Today, Quinguagesima, is the last Sunday in the count-down to Lent, which begins on Ash Wednesday.

Here is the Introit of the Mass (EF)  sung by the Benedictine Nuns of Notre-Dame de l'Annonciation, Le Barroux:




Esto mihi in Deum pro­tectórem, et in locum re­fúgii, ut salvum me fácias: quóniam firmaméntum meum et refúgium meum es tu: et propter nomen tuum dux mihi eris, et enútries me


In te, Dómine, sperávi, non confúndar in ætérnum:  in justítia tua libera me et éripe me.


Glória Patri...


Be Thou unto me a God, a protector, and a place of re­fuge, to save me: for Thou art my strength and my refuge: and for Thy name’s sake Thou wilt lead me, and nourish me. 


In Thee, O Lord, have I hoped, let me never be confounded: deli­ver me in Thy justice, and save me.

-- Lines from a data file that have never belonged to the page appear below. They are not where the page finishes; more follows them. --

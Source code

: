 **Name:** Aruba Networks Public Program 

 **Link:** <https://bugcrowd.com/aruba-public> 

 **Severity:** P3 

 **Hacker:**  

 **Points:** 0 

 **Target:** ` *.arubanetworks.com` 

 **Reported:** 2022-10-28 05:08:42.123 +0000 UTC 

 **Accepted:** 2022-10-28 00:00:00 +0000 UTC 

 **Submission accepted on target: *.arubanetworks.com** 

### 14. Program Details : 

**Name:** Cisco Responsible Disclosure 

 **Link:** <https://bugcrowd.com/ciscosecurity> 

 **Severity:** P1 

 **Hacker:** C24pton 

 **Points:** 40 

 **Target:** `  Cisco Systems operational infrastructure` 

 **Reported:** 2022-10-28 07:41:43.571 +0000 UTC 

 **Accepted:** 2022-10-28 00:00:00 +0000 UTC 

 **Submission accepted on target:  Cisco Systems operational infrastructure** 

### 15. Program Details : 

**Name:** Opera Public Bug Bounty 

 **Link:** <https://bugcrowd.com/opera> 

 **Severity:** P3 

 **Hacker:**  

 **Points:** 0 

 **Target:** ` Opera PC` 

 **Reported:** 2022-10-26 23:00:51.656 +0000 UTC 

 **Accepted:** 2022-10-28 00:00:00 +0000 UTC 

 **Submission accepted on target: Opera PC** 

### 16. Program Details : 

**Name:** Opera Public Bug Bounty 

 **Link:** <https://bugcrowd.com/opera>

Glory be to the Father...      .


Curiously, while Quinquagesima is indeed 50 days before Easter as its name would suggest, Sexagesima and Septuagesima are not 60 and 70 days before Easter.

This period of pre-Lenten preparation has been replaced in the new Calendar by a few Sundays of Ordinary Time; these are then resumed after Pentecost, as a further set of Ordinary Time Sundays.  In former times (and still, if one celebrates according to the traditional calendar) these were the Sundays after Pentecost.

In my view, that change is an impoverishment.  The seasons of the Church year used to be a constant reminder of one or other of the great mysteries of our Faith.  It seems particularly ironic that in the wake of the Second Vatican Council, when we were all supposed to be so much more aware of the work of the Holy Spirit in the Church today, we should have removed the reference to the descent of the Holy Spirit in our counting of the Sundays after Pentecost, and replaced them with 'Ordinary.'

If I had my way, we'd call them Ghostly Sundays, in honour of the Holy Ghost, and because it would be such a great name!